Alevilik; en eski, en geleneksel olanı, en yeni, en çağdaş olanla buluşturmuş, öyle bir öğreti yaratmıştır. Kökeni Anadolu, Mezopotamya, Uzak Asya, Kafkas ve Hint eski yaşamı ve eski Roma, eski Yunan öğretilerinin süzülmüşlüğü ile de buluşmuştur. Maneizm, Budizm, Hinduizm, Hıristiyanlık, Zerdüştlük ve İslamiyet’in öğelerinin temel ögretilerinden de ayrılarak kendine özgü itikat-inançlarıyla ‘yol’u, erkânıyla varlık sürdürmüştür.
Alevilik, insanı merkeze koyan bir felsefedir. Bir kültür, bir inanç ve bir yaşam olarak toplumsal bir olgudur. Onun, inanç ve kültür mirası en uzak geçmişte oluşmuş, şimdileşmiştir.

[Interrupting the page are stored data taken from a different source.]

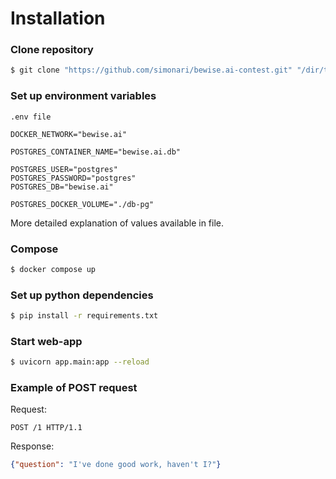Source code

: <h1>Installation</h1>

<h3>Clone repository</h3>

```bash
$ git clone "https://github.com/simonari/bewise.ai-contest.git" "/dir/to/save"
```

<h3>Set up environment variables</h3>

``.env file``

```dotenv
DOCKER_NETWORK="bewise.ai"

POSTGRES_CONTAINER_NAME="bewise.ai.db"

POSTGRES_USER="postgres"
POSTGRES_PASSWORD="postgres"
POSTGRES_DB="bewise.ai"

POSTGRES_DOCKER_VOLUME="./db-pg"
```

More detailed explanation of values available in file.

<h3>Compose</h3>

```bash
$ docker compose up
```

<h3>Set up python dependencies</h3>

```bash
$ pip install -r requirements.txt
```

<h3>Start web-app</h3>

```bash
$ uvicorn app.main:app --reload
```

<h3>Example of POST request</h3>

Request:
```
POST /1 HTTP/1.1
```

Response:
```json
{"question": "I've done good work, haven't I?"}
```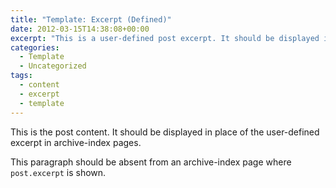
 ```yaml
---
title: "Template: Excerpt (Defined)"
date: 2012-03-15T14:38:08+00:00
excerpt: "This is a user-defined post excerpt. It should be displayed in place of the post content in archive-index pages."
categories:
  - Template
  - Uncategorized
tags:
  - content
  - excerpt
  - template
---
```

This is the post content. It should be displayed in place of the user-defined excerpt in archive-index pages.

This paragraph should be absent from an archive-index page where `post.excerpt` is shown.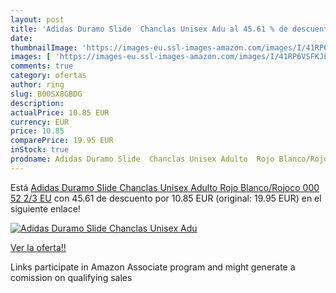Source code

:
 ```yaml
---
layout: post
title: 'Adidas Duramo Slide  Chanclas Unisex Adu al 45.61 % de descuento'
date: 
thumbnailImage: 'https://images-eu.ssl-images-amazon.com/images/I/41RP6VSFKJL._SL200_.jpg'
images: [ 'https://images-eu.ssl-images-amazon.com/images/I/41RP6VSFKJL._SL200_.jpg' ]
comments: true
category: ofertas
author: ring
slug: B00SX8GBDG
description:
actualPrice: 10.85 EUR
currency: EUR
price: 10.85
comparePrice: 19.95 EUR
inStock: true
prodname: Adidas Duramo Slide  Chanclas Unisex Adulto  Rojo Blanco/Rojoco 000  52 2/3 EU
---
```


Está [Adidas Duramo Slide  Chanclas Unisex Adulto  Rojo Blanco/Rojoco 000  52 2/3 EU](https://www.amazon.es/dp/B00SX8GBDG/?tag=tolees-21) con 45.61 de descuento por 10.85 EUR (original: 19.95 EUR) en el siguiente enlace!

[![Adidas Duramo Slide  Chanclas Unisex Adu](https://images-eu.ssl-images-amazon.com/images/I/41RP6VSFKJL._SL200_.jpg)](https://www.amazon.es/dp/B00SX8GBDG/?tag=tolees-21)

[Ver la oferta!!](https://www.amazon.es/dp/B00SX8GBDG/?tag=tolees-21)

Links participate in Amazon Associate program and might generate a comission on qualifying sales


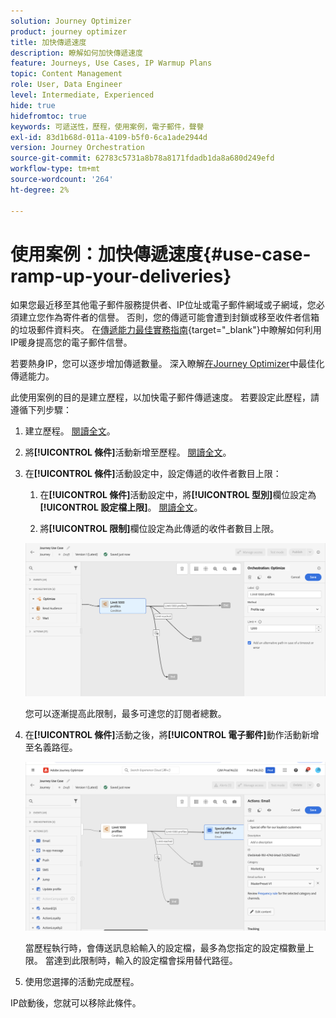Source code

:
 ```yaml
---
solution: Journey Optimizer
product: journey optimizer
title: 加快傳遞速度
description: 瞭解如何加快傳遞速度
feature: Journeys, Use Cases, IP Warmup Plans
topic: Content Management
role: User, Data Engineer
level: Intermediate, Experienced
hide: true
hidefromtoc: true
keywords: 可遞送性，歷程，使用案例，電子郵件，聲譽
exl-id: 83d1b68d-011a-4109-b5f0-6ca1ade2944d
version: Journey Orchestration
source-git-commit: 62783c5731a8b78a8171fdadb1da8a680d249efd
workflow-type: tm+mt
source-wordcount: '264'
ht-degree: 2%

---
```


# 使用案例：加快傳遞速度{#use-case-ramp-up-your-deliveries}

如果您最近移至其他電子郵件服務提供者、IP位址或電子郵件網域或子網域，您必須建立您作為寄件者的信譽。 否則，您的傳遞可能會遭到封鎖或移至收件者信箱的垃圾郵件資料夾。 在[傳遞能力最佳實務指南](https://experienceleague.adobe.com/docs/deliverability-learn/deliverability-best-practice-guide/additional-resources/generic-resources/increase-reputation-with-ip-warming.html?lang=zh-Hant){target="_blank"}中瞭解如何利用IP暖身提高您的電子郵件信譽。

若要熱身IP，您可以逐步增加傳遞數量。 深入瞭解[在Journey Optimizer](../reports/deliverability.md)中最佳化傳遞能力。

此使用案例的目的是建立歷程，以加快電子郵件傳遞速度。 若要設定此歷程，請遵循下列步驟：

1. 建立歷程。 [閱讀全文](journey-gs.md)。

1. 將&#x200B;**[!UICONTROL 條件]**&#x200B;活動新增至歷程。 [閱讀全文](condition-activity.md)。

1. 在&#x200B;**[!UICONTROL 條件]**&#x200B;活動設定中，設定傳遞的收件者數目上限：

   1. 在&#x200B;**[!UICONTROL 條件]**&#x200B;活動設定中，將&#x200B;**[!UICONTROL 型別]**&#x200B;欄位設定為&#x200B;**[!UICONTROL 設定檔上限]**。 [閱讀全文](condition-activity.md#profile_cap)。

   1. 將&#x200B;**[!UICONTROL 限制]**&#x200B;欄位設定為此傳遞的收件者數目上限。

   ![](assets/profile-cap-condition.png)

   您可以逐漸提高此限制，最多可達您的訂閱者總數。

1. 在&#x200B;**[!UICONTROL 條件]**&#x200B;活動之後，將&#x200B;**[!UICONTROL 電子郵件]**&#x200B;動作活動新增至名義路徑。

   ![](assets/ramp-up-deliveries-message.png)

   當歷程執行時，會傳送訊息給輸入的設定檔，最多為您指定的設定檔數量上限。 當達到此限制時，輸入的設定檔會採用替代路徑。

1. 使用您選擇的活動完成歷程。

IP啟動後，您就可以移除此條件。

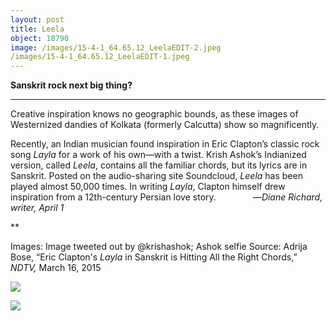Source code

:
 ```yaml
---
layout: post
title: Leela
object: 18790
image: /images/15-4-1_64.65.12_LeelaEDIT-2.jpeg
/images/15-4-1_64.65.12_LeelaEDIT-1.jpeg
---
```

**Sanskrit rock next big thing?**

****

Creative inspiration knows no geographic bounds, as these images of Westernized dandies of Kolkata (formerly Calcutta) show so magnificently. 

Recently, an Indian musician found inspiration in Eric Clapton’s classic rock song *Layla* for a work of his own—with a twist. Krish Ashok’s Indianized version, called *Leela*, contains all the familiar chords, but its lyrics are in Sanskrit. Posted on the audio-sharing site Soundcloud, *Leela* has been played almost 50,000 times. In writing *Layla*, Clapton himself drew inspiration from a 12th-century Persian love story.               —*Diane Richard, writer, April 1*

**

Images: Image tweeted out by @krishashok; Ashok selfie
 Source: Adrija Bose, “Eric Clapton's *Layla* in Sanskrit is Hitting All the Right Chords,” *NDTV,* March 16, 2015

![]({{siteurl.base}}/images/15-4-1_64.65.12_LeelaEDIT-2.jpeg)

![]({{siteurl.base}}/images/15-4-1_64.65.12_LeelaEDIT-1.jpeg)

Onun felsefi yanı doğadaki varlıkların ve insan ilişkilerinin tasarımıdır. Bu toplumsal bir tasarımdır, komüncü ve eşitlikçidir. “Varlığın birliğini” savunarak “birlikte bölüşümü” esas alır. Dünya, insanlığın ortak evidir. Nimetleri de ortaklaşmalıdır.
Önce aklınızı doyurun.
Alevilikte, insana karşı büyük bir sevgi ve hoşgörü vardır. Alevilikte Allah korkusu, din korkusu, cennet, cehennem korkusu yoktur! Hakk sevgisi vardır. İnsan sevgisi vardır. Her şey insandadır. Her şey insanın kalbinde saklıdır. İnsanı sevmek, inancın esasıdır. Hakk Âdemdedir. Adem Hakk’tadır. İnsan kıbledir. Secde edilecek, mihrap ve makamdır. İnsan, konuşan kurandır.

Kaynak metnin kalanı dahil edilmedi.